━━ Data shown

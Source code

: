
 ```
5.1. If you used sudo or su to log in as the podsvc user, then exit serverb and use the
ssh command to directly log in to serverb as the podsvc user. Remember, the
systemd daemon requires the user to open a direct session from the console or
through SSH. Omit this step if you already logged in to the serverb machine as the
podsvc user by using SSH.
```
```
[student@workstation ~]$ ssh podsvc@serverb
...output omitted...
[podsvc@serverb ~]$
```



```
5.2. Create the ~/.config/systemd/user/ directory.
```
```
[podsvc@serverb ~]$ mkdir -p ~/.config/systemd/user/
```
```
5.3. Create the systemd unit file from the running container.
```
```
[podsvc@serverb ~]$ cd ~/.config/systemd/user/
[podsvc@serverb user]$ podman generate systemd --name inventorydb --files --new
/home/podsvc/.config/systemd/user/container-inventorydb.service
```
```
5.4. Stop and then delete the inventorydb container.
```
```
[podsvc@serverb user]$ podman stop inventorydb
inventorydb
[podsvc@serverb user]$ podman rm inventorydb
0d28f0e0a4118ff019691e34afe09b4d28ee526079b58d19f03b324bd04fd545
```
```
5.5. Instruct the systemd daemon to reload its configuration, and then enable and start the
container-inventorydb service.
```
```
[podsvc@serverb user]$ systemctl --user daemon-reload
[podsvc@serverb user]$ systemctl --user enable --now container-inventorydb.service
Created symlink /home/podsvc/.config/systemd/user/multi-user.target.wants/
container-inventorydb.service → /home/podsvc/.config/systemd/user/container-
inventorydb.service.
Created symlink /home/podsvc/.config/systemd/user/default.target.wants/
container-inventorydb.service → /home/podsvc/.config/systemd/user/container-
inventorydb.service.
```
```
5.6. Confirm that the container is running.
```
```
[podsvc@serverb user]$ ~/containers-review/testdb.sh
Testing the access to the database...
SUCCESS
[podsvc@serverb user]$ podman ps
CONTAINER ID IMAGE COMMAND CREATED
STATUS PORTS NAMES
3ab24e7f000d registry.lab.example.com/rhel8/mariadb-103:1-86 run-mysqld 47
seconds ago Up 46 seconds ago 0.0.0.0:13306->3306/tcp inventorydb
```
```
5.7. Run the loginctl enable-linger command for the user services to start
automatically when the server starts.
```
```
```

━━━━

- Aim of the task -
Find the word "reload" in the entries, then copy out every line that has it.

- Result of this task -
5.5. Instruct the systemd daemon to reload its configuration, and then enable and start the
[podsvc@serverb user]$ systemctl --user daemon-reload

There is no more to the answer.